久しぶりに日本のスキー場を訪れる。といっても3年ぶりくらいだが。さて、今回、訪れているのは宮城蔵王のエボシスキー場であるが、ここは大体、年間で延べ15万人くらいが訪れるそうである。祝日などのピーク時で2000人くらい入るというので、まあ、そんな数字であろう。さて、私はまさにピーク時というか書き入れ時に訪れていた訳であるが、ゴンドラで待つ時間は5分もなく、リフトに待つ時間はほとんどないようなガラガラの状況であった。このようにサービスが過剰供給されているのは、20年近く前に日本国中でスキー・ブームがあったからである。20年近く前、エボシスキー場の来場者は延べ50万人であった。その当時は、混雑時になれば、もうゴンドラの待ち時間は、1時間は覚悟しなくてはいけないような状態だったそうである。隣の山形蔵王は、20年近く前は150万人をスキー客として集客していたが、現在は80万人程度だそうだ。エボシほどの減少率ではないが、それでも半分以下である。

さて、20年近く前、日本国中で雪が降りそうなところはスキー場開発が行われた。民間の開発が多いが、町営、村営も少なくない。民間に関しては、リスクは企業が負うので心配をする必要はないが、町営、村営は住民がリスクを管理しなくてはいけないので大変だ。スキー場というのは、基本的にはスケール・メリットが効く。すなわち、大きければ大きいところほど、他の条件が同じであれば商圏も広くなり、経営上は有利になるのである。逆に小さいところには道路整備などの交通ネットワークが向上すると人々はあまり行かなくなる。町営、村営のものは大抵、リフトが3本程度の小規模なものがほとんどである。町営、村営であれば地元の小学校の体育の授業とかで利用されるようにすればそれなりに存在価値もあるのだが、最近はゆとり教育の煽りを受けてそういうことでも利用されていないそうだ。エボシスキー場の周辺にも4つくらいのスキー場があるようだが、エボシスキー場以外は小さすぎて行こうとも考えなかった。県内の人もやはり大きくてコースの選択もでき、また食事などのサービス施設が充実しているところに惹かれるようである。

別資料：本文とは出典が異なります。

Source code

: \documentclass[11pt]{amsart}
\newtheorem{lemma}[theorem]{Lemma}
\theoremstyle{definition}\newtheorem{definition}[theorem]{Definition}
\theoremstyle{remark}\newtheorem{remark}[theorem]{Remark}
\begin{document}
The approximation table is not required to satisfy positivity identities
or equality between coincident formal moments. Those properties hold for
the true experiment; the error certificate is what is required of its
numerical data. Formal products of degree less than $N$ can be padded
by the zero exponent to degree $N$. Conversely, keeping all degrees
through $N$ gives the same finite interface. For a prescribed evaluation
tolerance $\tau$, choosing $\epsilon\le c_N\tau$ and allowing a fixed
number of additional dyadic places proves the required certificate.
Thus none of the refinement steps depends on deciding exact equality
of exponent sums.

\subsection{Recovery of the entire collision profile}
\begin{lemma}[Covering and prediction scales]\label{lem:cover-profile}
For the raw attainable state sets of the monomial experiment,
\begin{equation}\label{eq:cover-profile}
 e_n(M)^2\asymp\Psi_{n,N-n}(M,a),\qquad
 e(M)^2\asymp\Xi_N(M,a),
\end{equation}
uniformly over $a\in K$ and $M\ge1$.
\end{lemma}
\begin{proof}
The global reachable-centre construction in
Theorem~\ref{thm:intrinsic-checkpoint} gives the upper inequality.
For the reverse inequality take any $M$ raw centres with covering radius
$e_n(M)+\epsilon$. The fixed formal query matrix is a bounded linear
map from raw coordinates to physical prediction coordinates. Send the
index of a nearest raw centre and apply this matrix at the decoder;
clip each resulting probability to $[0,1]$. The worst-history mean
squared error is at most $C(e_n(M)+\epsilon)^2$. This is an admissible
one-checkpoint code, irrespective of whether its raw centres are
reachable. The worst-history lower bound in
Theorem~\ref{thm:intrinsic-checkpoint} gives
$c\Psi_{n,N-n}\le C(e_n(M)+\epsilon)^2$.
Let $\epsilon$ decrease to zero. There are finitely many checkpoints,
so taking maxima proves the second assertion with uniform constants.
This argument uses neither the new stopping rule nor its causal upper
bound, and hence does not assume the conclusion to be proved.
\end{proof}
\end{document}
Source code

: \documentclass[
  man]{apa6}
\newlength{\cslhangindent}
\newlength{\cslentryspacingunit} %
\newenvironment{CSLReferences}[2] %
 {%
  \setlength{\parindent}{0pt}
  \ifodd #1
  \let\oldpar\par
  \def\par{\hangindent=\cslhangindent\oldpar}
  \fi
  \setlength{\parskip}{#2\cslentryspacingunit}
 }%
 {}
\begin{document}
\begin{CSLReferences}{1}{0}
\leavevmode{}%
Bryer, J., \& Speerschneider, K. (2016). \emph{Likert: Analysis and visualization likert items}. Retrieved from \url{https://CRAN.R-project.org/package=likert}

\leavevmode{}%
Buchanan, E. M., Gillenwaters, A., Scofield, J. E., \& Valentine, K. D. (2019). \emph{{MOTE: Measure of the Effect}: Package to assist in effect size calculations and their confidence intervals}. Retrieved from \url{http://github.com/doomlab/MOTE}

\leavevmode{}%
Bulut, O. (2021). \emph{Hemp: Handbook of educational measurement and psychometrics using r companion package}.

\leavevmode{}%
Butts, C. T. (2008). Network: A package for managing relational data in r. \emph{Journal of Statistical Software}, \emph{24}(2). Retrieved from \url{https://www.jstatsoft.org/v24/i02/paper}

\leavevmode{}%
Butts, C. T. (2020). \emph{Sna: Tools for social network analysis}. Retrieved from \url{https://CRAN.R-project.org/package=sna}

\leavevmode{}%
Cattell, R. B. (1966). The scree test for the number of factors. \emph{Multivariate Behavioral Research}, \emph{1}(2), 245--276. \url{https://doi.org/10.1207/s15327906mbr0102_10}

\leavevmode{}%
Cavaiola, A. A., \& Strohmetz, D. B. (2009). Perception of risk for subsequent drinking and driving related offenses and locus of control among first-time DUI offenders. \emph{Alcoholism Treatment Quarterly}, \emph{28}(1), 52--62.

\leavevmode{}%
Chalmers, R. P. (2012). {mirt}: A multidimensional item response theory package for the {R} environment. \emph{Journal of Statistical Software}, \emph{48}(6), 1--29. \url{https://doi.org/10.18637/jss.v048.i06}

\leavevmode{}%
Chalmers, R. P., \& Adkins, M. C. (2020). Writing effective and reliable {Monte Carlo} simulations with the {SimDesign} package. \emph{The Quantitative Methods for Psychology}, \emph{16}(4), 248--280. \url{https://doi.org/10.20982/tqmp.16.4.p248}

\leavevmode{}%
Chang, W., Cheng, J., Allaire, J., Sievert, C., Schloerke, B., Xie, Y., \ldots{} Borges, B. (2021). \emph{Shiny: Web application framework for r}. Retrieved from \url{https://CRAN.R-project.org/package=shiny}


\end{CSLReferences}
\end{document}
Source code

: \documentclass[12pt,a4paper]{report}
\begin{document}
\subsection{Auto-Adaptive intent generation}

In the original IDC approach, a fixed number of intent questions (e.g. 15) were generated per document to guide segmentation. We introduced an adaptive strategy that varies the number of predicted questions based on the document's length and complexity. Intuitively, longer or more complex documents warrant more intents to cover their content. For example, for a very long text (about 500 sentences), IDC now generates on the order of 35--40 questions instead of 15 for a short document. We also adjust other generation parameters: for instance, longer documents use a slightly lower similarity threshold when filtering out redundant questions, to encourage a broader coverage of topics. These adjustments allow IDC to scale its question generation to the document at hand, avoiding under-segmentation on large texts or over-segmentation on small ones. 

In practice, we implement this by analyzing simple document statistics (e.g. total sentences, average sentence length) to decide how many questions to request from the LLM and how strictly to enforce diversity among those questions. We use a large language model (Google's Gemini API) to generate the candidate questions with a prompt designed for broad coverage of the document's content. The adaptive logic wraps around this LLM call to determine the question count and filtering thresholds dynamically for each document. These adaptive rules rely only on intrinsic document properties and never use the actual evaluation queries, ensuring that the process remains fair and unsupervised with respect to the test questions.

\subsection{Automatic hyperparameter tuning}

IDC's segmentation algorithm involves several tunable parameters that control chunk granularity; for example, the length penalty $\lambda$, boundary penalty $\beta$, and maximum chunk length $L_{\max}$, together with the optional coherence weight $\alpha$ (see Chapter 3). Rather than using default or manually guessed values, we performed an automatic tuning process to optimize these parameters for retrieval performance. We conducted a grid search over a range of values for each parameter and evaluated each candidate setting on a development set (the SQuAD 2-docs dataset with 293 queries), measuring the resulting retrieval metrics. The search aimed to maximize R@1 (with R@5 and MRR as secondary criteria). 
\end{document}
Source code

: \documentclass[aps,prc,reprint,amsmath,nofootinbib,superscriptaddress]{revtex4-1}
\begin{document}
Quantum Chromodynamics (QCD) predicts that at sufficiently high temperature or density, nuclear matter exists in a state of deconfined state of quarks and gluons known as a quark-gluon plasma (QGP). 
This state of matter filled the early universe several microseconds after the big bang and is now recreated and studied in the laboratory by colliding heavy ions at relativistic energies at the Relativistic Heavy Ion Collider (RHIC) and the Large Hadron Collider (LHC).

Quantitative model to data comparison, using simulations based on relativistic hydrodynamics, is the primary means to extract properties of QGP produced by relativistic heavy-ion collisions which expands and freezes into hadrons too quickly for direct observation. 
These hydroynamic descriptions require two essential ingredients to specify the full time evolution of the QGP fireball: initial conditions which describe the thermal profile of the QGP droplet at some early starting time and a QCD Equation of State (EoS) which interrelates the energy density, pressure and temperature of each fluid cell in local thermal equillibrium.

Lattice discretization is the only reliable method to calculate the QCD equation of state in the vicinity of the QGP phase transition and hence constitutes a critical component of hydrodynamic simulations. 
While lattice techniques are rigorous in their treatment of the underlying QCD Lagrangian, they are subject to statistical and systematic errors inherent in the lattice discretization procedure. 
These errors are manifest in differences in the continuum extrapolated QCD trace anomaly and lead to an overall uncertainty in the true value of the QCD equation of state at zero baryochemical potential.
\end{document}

スキー離れがどうして生じたのかは現時点では不明である。サービスもよくなり、コスト・パフォーマンスも上がり、ホテルやレストランなどサポート・サービスも遙かに向上したにも関わらず、需要が大きく減少したのは、あまりにもスキー場が増えすぎたことも要因であろうが、それだけでは説明できないほど減りすぎである。今後、高齢化、人口縮小が進んでいくことを考えると、町営、村営で経営が赤字になっているスキー場は戦略的に閉鎖していくことが必要となるであろう。その場合、戦略なくつくってしまって今のような事態を生じた轍を踏まないように、戦略的に広域連携して撤退戦略を検討することが必要となるであろう。

私は宮城県立大学で「リゾート施設計画論」という講義を7年間担当していたことがあるので、この不味いシチュエーションが気になるのである。